Data provided ▸
========================

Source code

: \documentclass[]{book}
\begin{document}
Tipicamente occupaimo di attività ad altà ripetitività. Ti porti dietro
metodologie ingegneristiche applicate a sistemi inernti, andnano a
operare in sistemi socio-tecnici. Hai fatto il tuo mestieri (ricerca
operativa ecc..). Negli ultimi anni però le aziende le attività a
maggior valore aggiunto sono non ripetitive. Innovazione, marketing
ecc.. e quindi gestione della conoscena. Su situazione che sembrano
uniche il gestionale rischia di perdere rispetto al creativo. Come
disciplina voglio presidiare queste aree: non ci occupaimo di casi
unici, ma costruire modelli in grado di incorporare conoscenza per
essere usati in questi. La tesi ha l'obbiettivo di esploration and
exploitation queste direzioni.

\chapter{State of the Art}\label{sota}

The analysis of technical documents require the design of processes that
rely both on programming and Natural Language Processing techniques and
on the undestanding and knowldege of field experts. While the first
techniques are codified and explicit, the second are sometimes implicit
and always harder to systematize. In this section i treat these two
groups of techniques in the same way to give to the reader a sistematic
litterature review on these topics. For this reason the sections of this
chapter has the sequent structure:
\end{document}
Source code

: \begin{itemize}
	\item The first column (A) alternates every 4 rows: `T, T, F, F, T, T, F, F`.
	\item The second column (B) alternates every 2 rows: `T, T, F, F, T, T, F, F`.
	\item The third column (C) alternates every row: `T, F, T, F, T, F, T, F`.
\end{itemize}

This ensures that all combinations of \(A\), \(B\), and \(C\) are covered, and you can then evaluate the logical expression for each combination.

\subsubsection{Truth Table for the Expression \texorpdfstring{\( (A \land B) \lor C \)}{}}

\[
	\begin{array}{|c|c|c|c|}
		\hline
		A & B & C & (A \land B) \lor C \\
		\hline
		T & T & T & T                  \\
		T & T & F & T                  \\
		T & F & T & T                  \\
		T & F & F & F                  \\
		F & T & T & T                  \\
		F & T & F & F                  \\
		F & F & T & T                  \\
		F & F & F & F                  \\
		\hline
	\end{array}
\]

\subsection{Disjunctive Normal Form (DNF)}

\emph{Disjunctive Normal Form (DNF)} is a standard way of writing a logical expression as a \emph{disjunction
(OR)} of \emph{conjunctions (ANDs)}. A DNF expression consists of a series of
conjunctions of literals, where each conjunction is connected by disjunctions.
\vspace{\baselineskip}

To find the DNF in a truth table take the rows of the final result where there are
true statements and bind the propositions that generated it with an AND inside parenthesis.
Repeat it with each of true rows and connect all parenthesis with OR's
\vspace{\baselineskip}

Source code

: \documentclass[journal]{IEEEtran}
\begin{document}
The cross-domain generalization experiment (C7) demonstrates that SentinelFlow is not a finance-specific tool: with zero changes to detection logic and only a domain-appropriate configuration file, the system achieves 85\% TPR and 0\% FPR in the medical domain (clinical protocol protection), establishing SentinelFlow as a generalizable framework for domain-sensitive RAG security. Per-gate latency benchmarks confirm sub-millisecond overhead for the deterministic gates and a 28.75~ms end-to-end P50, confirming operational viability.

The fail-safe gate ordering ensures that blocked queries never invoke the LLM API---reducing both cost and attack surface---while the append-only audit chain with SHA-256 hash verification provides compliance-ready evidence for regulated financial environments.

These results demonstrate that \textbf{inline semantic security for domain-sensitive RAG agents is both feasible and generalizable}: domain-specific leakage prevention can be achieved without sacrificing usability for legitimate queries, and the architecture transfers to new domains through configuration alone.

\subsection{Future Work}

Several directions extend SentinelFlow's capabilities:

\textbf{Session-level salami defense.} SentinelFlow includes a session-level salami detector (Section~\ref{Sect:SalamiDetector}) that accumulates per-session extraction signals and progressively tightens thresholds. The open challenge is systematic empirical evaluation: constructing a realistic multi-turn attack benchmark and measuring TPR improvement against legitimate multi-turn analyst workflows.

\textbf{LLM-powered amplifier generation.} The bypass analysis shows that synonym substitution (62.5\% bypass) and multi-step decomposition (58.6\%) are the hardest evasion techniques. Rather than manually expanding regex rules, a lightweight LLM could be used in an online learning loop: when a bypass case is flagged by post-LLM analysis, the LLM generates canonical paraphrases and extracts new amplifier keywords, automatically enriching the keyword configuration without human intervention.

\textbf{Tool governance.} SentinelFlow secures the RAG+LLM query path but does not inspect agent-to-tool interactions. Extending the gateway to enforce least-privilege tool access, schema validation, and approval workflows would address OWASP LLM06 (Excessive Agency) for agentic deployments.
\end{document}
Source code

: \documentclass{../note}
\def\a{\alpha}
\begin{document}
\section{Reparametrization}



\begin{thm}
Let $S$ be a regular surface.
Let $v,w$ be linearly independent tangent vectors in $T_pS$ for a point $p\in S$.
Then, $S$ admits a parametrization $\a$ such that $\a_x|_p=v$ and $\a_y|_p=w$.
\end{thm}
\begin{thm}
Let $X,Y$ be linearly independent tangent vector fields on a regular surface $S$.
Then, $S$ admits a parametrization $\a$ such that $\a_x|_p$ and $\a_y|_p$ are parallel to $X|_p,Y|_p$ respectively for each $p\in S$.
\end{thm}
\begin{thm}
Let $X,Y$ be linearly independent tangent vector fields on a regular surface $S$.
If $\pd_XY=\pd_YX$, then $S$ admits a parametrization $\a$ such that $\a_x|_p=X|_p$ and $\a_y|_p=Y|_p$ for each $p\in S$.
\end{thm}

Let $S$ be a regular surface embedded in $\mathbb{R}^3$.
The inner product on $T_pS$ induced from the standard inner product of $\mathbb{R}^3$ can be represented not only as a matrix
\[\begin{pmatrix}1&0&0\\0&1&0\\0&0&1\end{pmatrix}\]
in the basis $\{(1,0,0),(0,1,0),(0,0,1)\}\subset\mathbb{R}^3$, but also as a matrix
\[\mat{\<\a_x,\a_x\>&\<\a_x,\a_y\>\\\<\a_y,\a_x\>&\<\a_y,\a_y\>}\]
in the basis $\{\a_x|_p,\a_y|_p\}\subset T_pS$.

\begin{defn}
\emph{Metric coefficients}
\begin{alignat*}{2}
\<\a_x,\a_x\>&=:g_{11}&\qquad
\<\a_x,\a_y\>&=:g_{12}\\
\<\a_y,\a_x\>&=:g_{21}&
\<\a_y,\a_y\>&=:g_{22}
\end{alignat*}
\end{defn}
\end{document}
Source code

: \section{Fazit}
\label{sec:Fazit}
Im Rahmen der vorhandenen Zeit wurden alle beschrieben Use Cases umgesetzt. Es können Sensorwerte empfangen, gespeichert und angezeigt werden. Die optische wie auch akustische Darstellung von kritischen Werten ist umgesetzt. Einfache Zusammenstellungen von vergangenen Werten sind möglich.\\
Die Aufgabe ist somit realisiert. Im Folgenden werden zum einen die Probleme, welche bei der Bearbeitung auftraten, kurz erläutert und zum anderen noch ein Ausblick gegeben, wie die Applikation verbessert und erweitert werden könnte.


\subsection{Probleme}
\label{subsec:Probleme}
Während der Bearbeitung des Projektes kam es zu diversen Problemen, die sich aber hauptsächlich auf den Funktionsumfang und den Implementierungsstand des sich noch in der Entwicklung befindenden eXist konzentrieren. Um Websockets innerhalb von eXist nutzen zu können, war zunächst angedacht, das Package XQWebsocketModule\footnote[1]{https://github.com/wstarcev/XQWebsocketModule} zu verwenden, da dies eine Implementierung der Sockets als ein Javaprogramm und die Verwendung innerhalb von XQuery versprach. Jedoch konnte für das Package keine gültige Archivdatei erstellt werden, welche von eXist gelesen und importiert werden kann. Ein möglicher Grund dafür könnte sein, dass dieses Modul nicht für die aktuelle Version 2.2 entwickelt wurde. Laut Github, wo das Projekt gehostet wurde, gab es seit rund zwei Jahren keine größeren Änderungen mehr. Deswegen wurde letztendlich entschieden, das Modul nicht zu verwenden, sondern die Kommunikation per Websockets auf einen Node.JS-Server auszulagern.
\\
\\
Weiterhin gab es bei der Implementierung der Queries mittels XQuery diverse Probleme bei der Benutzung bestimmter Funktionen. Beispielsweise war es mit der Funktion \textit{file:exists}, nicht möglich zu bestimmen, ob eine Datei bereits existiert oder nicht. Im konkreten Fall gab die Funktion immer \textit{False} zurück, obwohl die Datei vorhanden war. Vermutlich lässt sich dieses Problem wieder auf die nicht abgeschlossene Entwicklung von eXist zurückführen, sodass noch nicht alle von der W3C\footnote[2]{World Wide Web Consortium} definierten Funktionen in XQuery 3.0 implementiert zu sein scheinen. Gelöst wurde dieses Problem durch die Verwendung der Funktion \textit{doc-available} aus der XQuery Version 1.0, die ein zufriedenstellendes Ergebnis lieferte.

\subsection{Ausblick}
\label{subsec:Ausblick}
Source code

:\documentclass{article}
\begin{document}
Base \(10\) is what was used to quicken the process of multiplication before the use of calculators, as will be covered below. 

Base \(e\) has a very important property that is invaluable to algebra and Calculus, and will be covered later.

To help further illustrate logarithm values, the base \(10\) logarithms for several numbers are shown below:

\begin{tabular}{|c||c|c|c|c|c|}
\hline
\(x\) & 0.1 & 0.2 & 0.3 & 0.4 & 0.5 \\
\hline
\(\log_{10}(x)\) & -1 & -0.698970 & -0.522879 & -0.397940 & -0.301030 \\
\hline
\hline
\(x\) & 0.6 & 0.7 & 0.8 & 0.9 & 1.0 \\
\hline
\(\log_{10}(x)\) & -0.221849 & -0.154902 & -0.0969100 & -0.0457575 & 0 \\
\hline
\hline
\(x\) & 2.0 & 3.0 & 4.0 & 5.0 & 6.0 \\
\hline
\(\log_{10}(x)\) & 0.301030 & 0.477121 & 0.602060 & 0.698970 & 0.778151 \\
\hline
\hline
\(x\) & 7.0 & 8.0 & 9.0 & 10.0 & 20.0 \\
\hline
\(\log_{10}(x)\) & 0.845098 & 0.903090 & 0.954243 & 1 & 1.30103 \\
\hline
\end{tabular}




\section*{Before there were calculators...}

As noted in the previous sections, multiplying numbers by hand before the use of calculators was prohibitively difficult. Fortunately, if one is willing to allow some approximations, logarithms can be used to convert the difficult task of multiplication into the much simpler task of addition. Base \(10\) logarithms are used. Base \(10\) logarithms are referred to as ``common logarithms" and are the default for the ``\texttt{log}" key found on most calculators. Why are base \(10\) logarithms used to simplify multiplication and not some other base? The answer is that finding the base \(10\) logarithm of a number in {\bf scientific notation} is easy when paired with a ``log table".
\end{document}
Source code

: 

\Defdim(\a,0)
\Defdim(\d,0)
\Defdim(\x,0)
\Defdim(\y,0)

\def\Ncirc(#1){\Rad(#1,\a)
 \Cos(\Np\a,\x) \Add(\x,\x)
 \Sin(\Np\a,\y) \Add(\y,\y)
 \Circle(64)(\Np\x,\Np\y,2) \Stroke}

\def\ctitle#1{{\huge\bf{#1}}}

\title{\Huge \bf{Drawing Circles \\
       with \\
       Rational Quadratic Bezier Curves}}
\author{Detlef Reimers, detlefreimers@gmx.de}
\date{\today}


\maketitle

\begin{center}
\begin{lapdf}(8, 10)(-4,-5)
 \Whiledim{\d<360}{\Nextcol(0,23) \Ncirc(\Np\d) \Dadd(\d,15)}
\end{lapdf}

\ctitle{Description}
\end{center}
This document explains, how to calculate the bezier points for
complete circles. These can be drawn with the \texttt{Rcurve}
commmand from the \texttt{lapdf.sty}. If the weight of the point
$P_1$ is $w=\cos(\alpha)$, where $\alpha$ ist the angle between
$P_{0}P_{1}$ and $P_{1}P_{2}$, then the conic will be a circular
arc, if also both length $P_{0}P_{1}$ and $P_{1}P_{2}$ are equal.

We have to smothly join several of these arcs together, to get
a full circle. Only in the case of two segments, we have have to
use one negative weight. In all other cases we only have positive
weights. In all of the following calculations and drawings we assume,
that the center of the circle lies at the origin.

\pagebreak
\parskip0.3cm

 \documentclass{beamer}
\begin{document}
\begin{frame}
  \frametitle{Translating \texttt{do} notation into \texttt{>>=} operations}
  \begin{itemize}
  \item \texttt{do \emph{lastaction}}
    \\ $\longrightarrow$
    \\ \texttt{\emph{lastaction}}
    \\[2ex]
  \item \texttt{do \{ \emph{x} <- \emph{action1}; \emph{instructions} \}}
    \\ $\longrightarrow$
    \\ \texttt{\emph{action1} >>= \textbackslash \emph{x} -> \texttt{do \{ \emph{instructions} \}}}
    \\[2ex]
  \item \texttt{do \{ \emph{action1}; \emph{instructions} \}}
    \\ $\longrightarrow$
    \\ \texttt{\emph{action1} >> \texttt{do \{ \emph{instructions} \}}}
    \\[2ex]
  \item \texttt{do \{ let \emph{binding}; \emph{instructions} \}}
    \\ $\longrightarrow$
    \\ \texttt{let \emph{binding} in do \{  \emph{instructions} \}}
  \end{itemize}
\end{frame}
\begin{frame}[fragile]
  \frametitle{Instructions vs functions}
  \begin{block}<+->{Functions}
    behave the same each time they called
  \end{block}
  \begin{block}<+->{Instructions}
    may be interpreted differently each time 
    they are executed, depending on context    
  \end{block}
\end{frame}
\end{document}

========================

Task description ▸
Reproduce the lines above, beginning at the line with "disciplina voglio presidiare" and stopping after the line with "techniques are codified", exactly as they are.

Response ▸
disciplina voglio presidiare queste aree: non ci occupaimo di casi
unici, ma costruire modelli in grado di incorporare conoscenza per
essere usati in questi. La tesi ha l'obbiettivo di esploration and
exploitation queste direzioni.

\chapter{State of the Art}\label{sota}

The analysis of technical documents require the design of processes that
rely both on programming and Natural Language Processing techniques and
on the undestanding and knowldege of field experts. While the first
techniques are codified and explicit, the second are sometimes implicit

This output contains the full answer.